Директор группы В. П. Чайка — чрезвычайно энергичный человек — построил фанерную столовую, погреб для хранения продуктов и даже подземную лабораторию с двойными стенками, между которыми должен был набиваться лед. Лед и питьевая вода ежедневно привозились из Ашхабада. Ближайшее дерево росло в 15 километрах от Чогонлов. В Чогонлах были туркменки, которые никогда не видели дерева. Они делали ковры с узором, который называется «салорская роза», но никогда не видели живой розы.
Наша декорация находилась в полутора километрах от этого селения. С первых же дней нам пришлось очень тяжело. Сразу установилась невыносимая жара. Термометр, который мы однажды поставили в кассету аппарата, накрытого специальным чехлом и стоящего под зонтом, показал 71°. Актеры лежали на раскаленном песке, и кроме солнца их палили подсветы и зеркала. Мелкий песок забивался решительно во все — в пищу, в мельчайшие щелки, в часы. Все часы в экспедиции остановились. Мы вынуждены были сделать себе солнечные часы.

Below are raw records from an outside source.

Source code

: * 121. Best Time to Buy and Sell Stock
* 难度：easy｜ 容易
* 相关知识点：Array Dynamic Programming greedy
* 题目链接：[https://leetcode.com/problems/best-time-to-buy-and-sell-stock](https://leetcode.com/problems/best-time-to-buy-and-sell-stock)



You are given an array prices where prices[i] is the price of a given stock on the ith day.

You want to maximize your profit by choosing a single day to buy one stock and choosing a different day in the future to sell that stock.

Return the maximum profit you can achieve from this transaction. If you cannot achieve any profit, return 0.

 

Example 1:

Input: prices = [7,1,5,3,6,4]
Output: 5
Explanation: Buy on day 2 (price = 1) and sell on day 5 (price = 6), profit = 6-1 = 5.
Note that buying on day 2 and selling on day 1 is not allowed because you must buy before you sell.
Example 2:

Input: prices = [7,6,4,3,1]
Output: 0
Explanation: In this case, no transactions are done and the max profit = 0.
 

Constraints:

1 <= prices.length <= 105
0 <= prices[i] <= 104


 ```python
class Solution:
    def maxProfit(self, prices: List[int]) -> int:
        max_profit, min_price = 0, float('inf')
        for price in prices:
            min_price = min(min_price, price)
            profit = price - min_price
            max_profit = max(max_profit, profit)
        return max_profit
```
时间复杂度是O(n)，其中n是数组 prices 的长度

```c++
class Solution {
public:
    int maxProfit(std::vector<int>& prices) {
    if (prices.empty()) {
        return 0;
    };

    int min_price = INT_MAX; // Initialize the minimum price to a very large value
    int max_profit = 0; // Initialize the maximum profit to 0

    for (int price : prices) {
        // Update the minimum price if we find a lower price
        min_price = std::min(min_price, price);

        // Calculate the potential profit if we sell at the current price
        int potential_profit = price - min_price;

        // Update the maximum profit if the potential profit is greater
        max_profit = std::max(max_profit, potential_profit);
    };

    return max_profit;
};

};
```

Когда человек заболевал, ему нельзя было измерить температуру, потому что термометр показывал все, что мог, — 42° даже ночью. Нам приходилось окунать термометр в одеколон, встряхивать и быстро ставить под мышку, прикрыв человека подушкой, чтобы изолировать его от жары. Впрочем, все равно у всех постоянно была повышена температура. Все были больны дизентерией. Мы настолько привыкли к дизентерии, что, по существу, не считали ее болезнью. Это было нормальное состояние человека.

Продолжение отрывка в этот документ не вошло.